The Surprising Benefits: Use “Preference” Money to Pay a Favored Debt
April 2, 2018
When a creditor is forced to pay back recently received money through “preference” law, that money can go to pay a debt you want to be paid.
Last week we introduced the law of preferences. This law says that if a creditor takes or receives money from you within the 90 days before you file your bankruptcy case, the creditor may need to pay it back. There are some complicated conditions that may apply, but in many situations the creditor does need to pay it back. See Section 547 of the Bankruptcy Code.
We ended last week by asking where this returned money goes. What good does it do you if that money just goes to your Chapter 7 trustee? After all, this liquidating trustee’s job is to distribute that money among all your other creditors.
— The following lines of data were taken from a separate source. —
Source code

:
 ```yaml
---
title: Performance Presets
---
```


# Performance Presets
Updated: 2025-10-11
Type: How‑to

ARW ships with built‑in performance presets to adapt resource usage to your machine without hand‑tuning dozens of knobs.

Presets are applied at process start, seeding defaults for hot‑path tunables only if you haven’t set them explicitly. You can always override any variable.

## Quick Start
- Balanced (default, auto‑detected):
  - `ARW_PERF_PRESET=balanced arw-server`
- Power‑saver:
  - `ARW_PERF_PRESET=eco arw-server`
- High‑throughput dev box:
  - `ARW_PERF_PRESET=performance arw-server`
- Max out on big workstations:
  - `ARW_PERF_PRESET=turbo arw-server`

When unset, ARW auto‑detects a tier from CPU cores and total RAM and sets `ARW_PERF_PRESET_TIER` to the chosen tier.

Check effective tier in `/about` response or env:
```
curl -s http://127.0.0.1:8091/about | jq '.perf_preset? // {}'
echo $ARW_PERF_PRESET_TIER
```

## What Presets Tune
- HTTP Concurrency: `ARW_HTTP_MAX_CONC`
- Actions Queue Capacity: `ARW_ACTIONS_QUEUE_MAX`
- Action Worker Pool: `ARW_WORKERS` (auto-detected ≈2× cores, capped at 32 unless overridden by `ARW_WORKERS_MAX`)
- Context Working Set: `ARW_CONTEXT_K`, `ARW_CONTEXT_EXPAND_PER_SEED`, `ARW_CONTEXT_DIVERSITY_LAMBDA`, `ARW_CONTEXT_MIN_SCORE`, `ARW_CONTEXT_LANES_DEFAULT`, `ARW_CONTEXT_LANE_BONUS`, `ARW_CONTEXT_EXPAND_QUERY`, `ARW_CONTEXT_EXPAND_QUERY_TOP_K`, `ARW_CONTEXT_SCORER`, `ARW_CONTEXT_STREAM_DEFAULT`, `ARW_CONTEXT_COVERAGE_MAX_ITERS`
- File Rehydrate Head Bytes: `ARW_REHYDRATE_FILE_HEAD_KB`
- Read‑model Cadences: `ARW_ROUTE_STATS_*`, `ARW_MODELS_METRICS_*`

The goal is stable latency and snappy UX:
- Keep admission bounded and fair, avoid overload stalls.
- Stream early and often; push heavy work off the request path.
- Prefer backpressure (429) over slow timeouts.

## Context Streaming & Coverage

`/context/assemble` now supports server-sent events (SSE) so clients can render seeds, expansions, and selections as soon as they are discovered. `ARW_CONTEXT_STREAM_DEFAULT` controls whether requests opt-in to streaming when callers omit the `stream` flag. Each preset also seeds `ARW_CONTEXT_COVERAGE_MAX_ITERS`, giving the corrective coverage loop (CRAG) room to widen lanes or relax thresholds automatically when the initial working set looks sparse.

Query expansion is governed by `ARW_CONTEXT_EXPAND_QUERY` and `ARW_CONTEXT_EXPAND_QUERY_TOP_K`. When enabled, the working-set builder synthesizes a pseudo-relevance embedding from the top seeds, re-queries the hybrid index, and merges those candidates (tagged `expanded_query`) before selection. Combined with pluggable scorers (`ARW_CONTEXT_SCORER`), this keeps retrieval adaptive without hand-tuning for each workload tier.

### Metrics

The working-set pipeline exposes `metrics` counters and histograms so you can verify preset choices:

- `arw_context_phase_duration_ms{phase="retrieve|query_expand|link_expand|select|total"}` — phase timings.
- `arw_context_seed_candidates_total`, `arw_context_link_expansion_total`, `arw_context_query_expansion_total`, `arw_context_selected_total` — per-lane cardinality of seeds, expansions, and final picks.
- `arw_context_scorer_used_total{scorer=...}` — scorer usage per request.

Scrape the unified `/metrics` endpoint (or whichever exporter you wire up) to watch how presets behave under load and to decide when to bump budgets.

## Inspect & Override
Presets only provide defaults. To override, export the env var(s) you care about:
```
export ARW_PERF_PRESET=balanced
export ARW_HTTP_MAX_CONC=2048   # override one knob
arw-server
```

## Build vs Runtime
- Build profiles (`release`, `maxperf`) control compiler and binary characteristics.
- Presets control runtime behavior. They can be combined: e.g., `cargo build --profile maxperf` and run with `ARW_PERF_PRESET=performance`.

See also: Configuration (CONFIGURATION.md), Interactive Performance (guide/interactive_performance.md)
So how does that help you?
Chapter 7 Trustee’s Collection of Bankruptcy Assets
It’s true that under Chapter 7 “straight bankruptcy” it’s your bankruptcy trustee who makes a creditor return a “preferential payment.” The Bankruptcy Code says “the trustee may avoid” a preference payment. It’s not you, the debtor, who has that role. Section 547(b). (“Avoid” means requiring the creditor to pay the recently received money back, but to the trustee.)
That returned money then goes into the pool of money the trustee uses to pay your creditors. In most consumer Chapter 7 cases that’s the only money available to the trustee. That’s because everything that most debtors own is protected through property exemptions. Exemptions are categories and maximum amounts of assets that you can keep in bankruptcy under state and/or federal law. So, when a trustee avoids, or undoes a creditor’s preferential payment, that money is all the trustee has to work with.
Whether the trustee only has the preference money or also liquidates an unprotected asset, what happens to the resulting money?
Chapter 7 Trustee’s Distribution of Bankruptcy Assets
Once the trustee has received the preference money (plus any other money from liquidating assets), he or she is required by law to then distribute that money in a very specific way. The law is laid out in the Bankruptcy Code’s Section 726, “Distribution of property of the [bankruptcy] estate.”
The distribution rules say that “priority” debts get paid in full before anything goes to any other debt. Section 726(a)(1) says the money first goes to debts under Section 507, which are a listing of the priority debts.
When an “Avoided Preference” Directly Benefits You
Simply put, if you want or need to pay a debt that’s a “priority” debt, the trustee will pay it. The trustee will pay it out of the money it got from the creditor by “avoiding” the preference payment. The trustee will pay your favored priority debt before paying any other debt.
For example, an unpaid child support payment or recent income tax debt would be a priority debt. These debts could not be discharged—legally written off—in a bankruptcy case. So you’d have to pay them after your Chapter 7 case was completed. But the trustee would pay such a debt from the preference money. That would either eliminate or reduce what you’d have to pay yourself.
If your priority debt that you’d like to be paid is larger than the amount of money the trustee has from the preference, the trustee would only pay part of that priority debt. If the trustee has more than enough money, he or she would pay off the whole priority debt.
(The trustee also gets paid a fee out of the same money, so you need to take that fee into account. The fee is based on a sliding scale: a maximum of 25% on the first $5,000 distributed, 10% on the next $45,000, etc. See Section 326(a).)
Preference law can make a creditor give up money it took from you shortly before you filed your bankruptcy case. Then this same money can instead go to pay a priority debt which you very much want to get paid.
This is quite a nice benefit of bankruptcy. You can force one of your less important creditors in effect to pay your most important creditor!